Fear ? Then they aren't scientists, and they have proven absolutely nothing regarding the human contribution to global climate change...
And all the while, a forlorn Yucca Mountain sits empty. It's sad really...
But if we huddle together for warmth, eat vegetarian, and ride bicycles, then we won't need to burn anything! Won't the world be wonderful?
Yay!
No, won't happen. The moonbats and enviro-nazis will do what they have been doing for thirty years -- sue, sue, sue. In the meantime the landscape will be visually polluted with ugly wind turbines that specialize in chopping up birds, and with solar arrays that occupy large swarths of land, are terribly inefficient, only operate during daylight and provide a fraction of the power demand. But to the nut whackos, that's the way society must go.
Lousy premise alert.
Whatever.
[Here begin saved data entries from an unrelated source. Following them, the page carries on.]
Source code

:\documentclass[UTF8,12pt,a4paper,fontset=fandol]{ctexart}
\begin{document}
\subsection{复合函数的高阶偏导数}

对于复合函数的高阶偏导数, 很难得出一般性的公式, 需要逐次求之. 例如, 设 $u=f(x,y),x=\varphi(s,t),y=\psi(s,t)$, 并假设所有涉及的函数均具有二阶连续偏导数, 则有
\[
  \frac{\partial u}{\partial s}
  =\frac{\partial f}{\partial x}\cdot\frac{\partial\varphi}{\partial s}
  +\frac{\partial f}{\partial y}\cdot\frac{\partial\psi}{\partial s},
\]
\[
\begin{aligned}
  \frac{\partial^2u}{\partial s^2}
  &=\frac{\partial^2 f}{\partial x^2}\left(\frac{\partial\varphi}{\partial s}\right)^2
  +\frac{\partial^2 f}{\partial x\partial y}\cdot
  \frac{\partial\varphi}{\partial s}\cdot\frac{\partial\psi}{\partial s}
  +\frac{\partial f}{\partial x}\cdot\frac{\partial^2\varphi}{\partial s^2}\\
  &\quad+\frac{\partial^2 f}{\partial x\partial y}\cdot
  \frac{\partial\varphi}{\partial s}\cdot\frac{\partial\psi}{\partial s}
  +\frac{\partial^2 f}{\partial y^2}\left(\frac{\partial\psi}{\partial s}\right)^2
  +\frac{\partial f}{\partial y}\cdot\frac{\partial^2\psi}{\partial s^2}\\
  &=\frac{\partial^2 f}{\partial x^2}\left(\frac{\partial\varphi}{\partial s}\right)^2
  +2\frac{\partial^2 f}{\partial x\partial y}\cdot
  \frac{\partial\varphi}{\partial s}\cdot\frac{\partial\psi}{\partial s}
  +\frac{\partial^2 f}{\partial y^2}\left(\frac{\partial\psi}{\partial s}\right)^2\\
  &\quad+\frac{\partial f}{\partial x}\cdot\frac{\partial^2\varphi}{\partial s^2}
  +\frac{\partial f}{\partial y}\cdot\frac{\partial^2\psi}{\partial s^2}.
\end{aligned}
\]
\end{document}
If the solution is to go nuclear, I prepared not to argue with the left on this nonsense.
So can we say the the anti-nuke folk of the 60's and 70's were key contributors to global warming?
The "solution", according to the story, is an energy tax. I agree nuclear is a very good idea, but I don't think taxing everything else is the way to get there.
Isn't that a photo of where they used to keep the StarGate? :)
Those same states had better be bracing for a precipitous decline in business presence and jobs as businesses leave the state in droves. Already happening in CA.
SciFi cancelled the show, right about the time they ran the 200th episode.
We CAN say that, not because it's true, but if it gets the enviro-wackos to start fighting with each other, it's a good thing.
What?!!!!
My reaction as well. I found out last week when I read a comment in, of all things, a comic strip. Turns out, there are threads about it here on FR; just search SG-1.
IMO, the show had just founds its legs again with the revised cast. But... the SciFi Channel has other priorities - such as Who Wants To Be a Superhero. *sigh*
That's sad. I even enjoyed the reruns. I liked Jack Carter; his off beat sense of humor made the show watchable.